Should pictures appear among the records, leave them out, and copy exactly only the lines from the first through the one with "## Importera objekt", inclusive.

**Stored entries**
* * * *
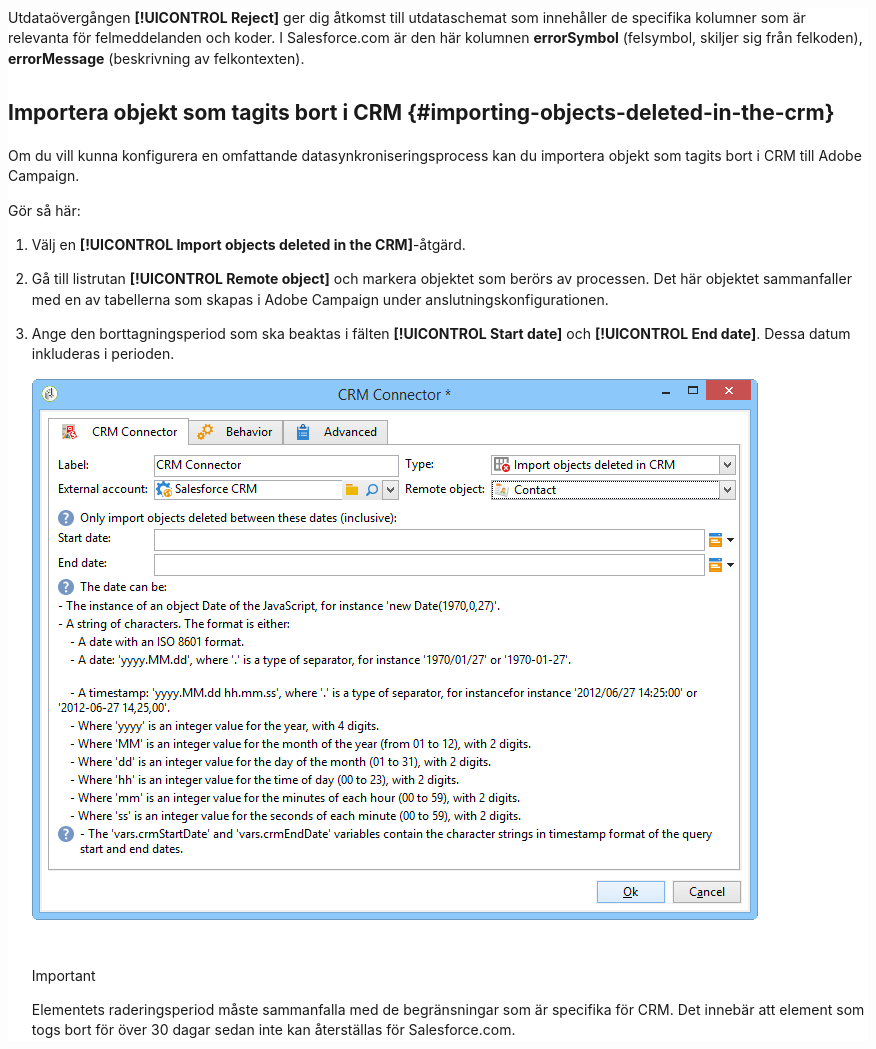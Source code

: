 Utdataövergången **[!UICONTROL Reject]** ger dig åtkomst till utdataschemat som innehåller de specifika kolumner som är relevanta för felmeddelanden och koder. I Salesforce.com är den här kolumnen **errorSymbol** (felsymbol, skiljer sig från felkoden), **errorMessage** (beskrivning av felkontexten).

## Importera objekt som tagits bort i CRM {#importing-objects-deleted-in-the-crm}

Om du vill kunna konfigurera en omfattande datasynkroniseringsprocess kan du importera objekt som tagits bort i CRM till Adobe Campaign.

Gör så här:

1. Välj en **[!UICONTROL Import objects deleted in the CRM]**-åtgärd.
1. Gå till listrutan **[!UICONTROL Remote object]** och markera objektet som berörs av processen. Det här objektet sammanfaller med en av tabellerna som skapas i Adobe Campaign under anslutningskonfigurationen.
1. Ange den borttagningsperiod som ska beaktas i fälten **[!UICONTROL Start date]** och **[!UICONTROL End date]**. Dessa datum inkluderas i perioden.

   ![](assets/crm_import_deleted_obj.png)

   >[!IMPORTANT]
   >
   >Elementets raderingsperiod måste sammanfalla med de begränsningar som är specifika för CRM. Det innebär att element som togs bort för över 30 dagar sedan inte kan återställas för Salesforce.com.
* * * *
**SOLVED PROBLEM**
Source code

: Utdataövergången **[!UICONTROL Reject]** ger dig åtkomst till utdataschemat som innehåller de specifika kolumner som är relevanta för felmeddelanden och koder. I Salesforce.com är den här kolumnen **errorSymbol** (felsymbol, skiljer sig från felkoden), **errorMessage** (beskrivning av felkontexten).

## Importera objekt som tagits bort i CRM {#importing-objects-deleted-in-the-crm}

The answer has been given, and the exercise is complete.